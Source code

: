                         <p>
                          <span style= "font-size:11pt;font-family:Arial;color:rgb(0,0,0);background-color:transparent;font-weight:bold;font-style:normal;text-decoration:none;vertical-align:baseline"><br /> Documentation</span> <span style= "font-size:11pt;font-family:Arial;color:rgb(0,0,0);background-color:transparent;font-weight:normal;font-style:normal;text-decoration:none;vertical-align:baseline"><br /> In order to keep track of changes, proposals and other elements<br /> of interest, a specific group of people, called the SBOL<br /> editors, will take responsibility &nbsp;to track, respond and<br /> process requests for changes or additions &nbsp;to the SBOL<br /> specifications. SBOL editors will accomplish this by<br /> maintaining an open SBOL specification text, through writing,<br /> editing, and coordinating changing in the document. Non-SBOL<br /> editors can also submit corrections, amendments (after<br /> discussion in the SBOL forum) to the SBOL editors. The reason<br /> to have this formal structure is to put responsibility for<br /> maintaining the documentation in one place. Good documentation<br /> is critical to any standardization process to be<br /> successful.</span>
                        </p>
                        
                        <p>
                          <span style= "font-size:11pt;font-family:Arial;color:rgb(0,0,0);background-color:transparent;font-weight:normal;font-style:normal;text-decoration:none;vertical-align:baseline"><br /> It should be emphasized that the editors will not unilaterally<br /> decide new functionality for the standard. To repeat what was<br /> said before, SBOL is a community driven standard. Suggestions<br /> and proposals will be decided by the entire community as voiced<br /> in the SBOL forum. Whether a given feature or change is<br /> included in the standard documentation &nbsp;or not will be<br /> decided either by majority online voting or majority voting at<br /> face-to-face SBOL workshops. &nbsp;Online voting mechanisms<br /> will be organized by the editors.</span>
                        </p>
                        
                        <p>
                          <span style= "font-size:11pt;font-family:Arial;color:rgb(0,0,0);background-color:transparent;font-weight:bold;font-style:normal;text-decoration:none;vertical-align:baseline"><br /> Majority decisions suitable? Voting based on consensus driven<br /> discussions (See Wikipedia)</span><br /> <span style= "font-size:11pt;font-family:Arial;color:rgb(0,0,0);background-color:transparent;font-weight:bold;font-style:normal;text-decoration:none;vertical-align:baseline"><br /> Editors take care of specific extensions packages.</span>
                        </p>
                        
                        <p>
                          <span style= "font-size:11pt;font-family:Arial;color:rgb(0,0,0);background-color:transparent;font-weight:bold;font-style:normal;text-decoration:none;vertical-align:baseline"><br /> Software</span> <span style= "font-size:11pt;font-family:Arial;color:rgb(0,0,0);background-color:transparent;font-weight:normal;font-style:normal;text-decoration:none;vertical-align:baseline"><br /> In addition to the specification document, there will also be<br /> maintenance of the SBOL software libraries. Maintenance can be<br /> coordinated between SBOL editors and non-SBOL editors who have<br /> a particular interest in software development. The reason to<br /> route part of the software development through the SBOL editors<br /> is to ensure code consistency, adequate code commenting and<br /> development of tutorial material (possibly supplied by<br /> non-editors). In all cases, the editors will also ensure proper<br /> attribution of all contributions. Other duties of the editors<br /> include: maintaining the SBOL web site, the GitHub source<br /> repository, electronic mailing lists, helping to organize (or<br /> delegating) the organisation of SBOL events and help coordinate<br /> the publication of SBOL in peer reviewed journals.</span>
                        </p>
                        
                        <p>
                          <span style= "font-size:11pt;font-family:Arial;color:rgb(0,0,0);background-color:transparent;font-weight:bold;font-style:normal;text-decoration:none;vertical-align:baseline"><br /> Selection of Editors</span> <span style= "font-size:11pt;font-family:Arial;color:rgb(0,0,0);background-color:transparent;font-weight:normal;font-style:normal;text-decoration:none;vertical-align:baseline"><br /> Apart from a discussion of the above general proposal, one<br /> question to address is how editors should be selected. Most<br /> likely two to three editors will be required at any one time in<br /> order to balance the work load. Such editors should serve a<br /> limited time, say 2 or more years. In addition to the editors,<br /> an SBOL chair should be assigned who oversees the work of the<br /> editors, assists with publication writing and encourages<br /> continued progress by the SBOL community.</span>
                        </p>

### YOUR INSTRUCTIONS
Each entry should be duplicated exactly as it was given.

### RESULT BELOW
Source code

:                         <p>
                          <span style= "font-size:11pt;font-family:Arial;color:rgb(0,0,0);background-color:transparent;font-weight:bold;font-style:normal;text-decoration:none;vertical-align:baseline"><br /> Documentation</span> <span style= "font-size:11pt;font-family:Arial;color:rgb(0,0,0);background-color:transparent;font-weight:normal;font-style:normal;text-decoration:none;vertical-align:baseline"><br /> In order to keep track of changes, proposals and other elements<br /> of interest, a specific group of people, called the SBOL<br /> editors, will take responsibility &nbsp;to track, respond and<br /> process requests for changes or additions &nbsp;to the SBOL<br /> specifications. SBOL editors will accomplish this by<br /> maintaining an open SBOL specification text, through writing,<br /> editing, and coordinating changing in the document. Non-SBOL<br /> editors can also submit corrections, amendments (after<br /> discussion in the SBOL forum) to the SBOL editors. The reason<br /> to have this formal structure is to put responsibility for<br /> maintaining the documentation in one place. Good documentation<br /> is critical to any standardization process to be<br /> successful.</span>
                        </p>
                        
                        <p>
                          <span style= "font-size:11pt;font-family:Arial;color:rgb(0,0,0);background-color:transparent;font-weight:normal;font-style:normal;text-decoration:none;vertical-align:baseline"><br /> It should be emphasized that the editors will not unilaterally<br /> decide new functionality for the standard. To repeat what was<br /> said before, SBOL is a community driven standard. Suggestions<br /> and proposals will be decided by the entire community as voiced<br /> in the SBOL forum. Whether a given feature or change is<br /> included in the standard documentation &nbsp;or not will be<br /> decided either by majority online voting or majority voting at<br /> face-to-face SBOL workshops. &nbsp;Online voting mechanisms<br /> will be organized by the editors.</span>
                        </p>
                        
                        <p>
                          <span style= "font-size:11pt;font-family:Arial;color:rgb(0,0,0);background-color:transparent;font-weight:bold;font-style:normal;text-decoration:none;vertical-align:baseline"><br /> Majority decisions suitable? Voting based on consensus driven<br /> discussions (See Wikipedia)</span><br /> <span style= "font-size:11pt;font-family:Arial;color:rgb(0,0,0);background-color:transparent;font-weight:bold;font-style:normal;text-decoration:none;vertical-align:baseline"><br /> Editors take care of specific extensions packages.</span>
                        </p>
                        
                        <p>
                          <span style= "font-size:11pt;font-family:Arial;color:rgb(0,0,0);background-color:transparent;font-weight:bold;font-style:normal;text-decoration:none;vertical-align:baseline"><br /> Software</span> <span style= "font-size:11pt;font-family:Arial;color:rgb(0,0,0);background-color:transparent;font-weight:normal;font-style:normal;text-decoration:none;vertical-align:baseline"><br /> In addition to the specification document, there will also be<br /> maintenance of the SBOL software libraries. Maintenance can be<br /> coordinated between SBOL editors and non-SBOL editors who have<br /> a particular interest in software development. The reason to<br /> route part of the software development through the SBOL editors<br /> is to ensure code consistency, adequate code commenting and<br /> development of tutorial material (possibly supplied by<br /> non-editors). In all cases, the editors will also ensure proper<br /> attribution of all contributions. Other duties of the editors<br /> include: maintaining the SBOL web site, the GitHub source<br /> repository, electronic mailing lists, helping to organize (or<br /> delegating) the organisation of SBOL events and help coordinate<br /> the publication of SBOL in peer reviewed journals.</span>
                        </p>
                        
                        <p>
                          <span style= "font-size:11pt;font-family:Arial;color:rgb(0,0,0);background-color:transparent;font-weight:bold;font-style:normal;text-decoration:none;vertical-align:baseline"><br /> Selection of Editors</span> <span style= "font-size:11pt;font-family:Arial;color:rgb(0,0,0);background-color:transparent;font-weight:normal;font-style:normal;text-decoration:none;vertical-align:baseline"><br /> Apart from a discussion of the above general proposal, one<br /> question to address is how editors should be selected. Most<br /> likely two to three editors will be required at any one time in<br /> order to balance the work load. Such editors should serve a<br /> limited time, say 2 or more years. In addition to the editors,<br /> an SBOL chair should be assigned who oversees the work of the<br /> editors, assists with publication writing and encourages<br /> continued progress by the SBOL community.</span>
                        </p>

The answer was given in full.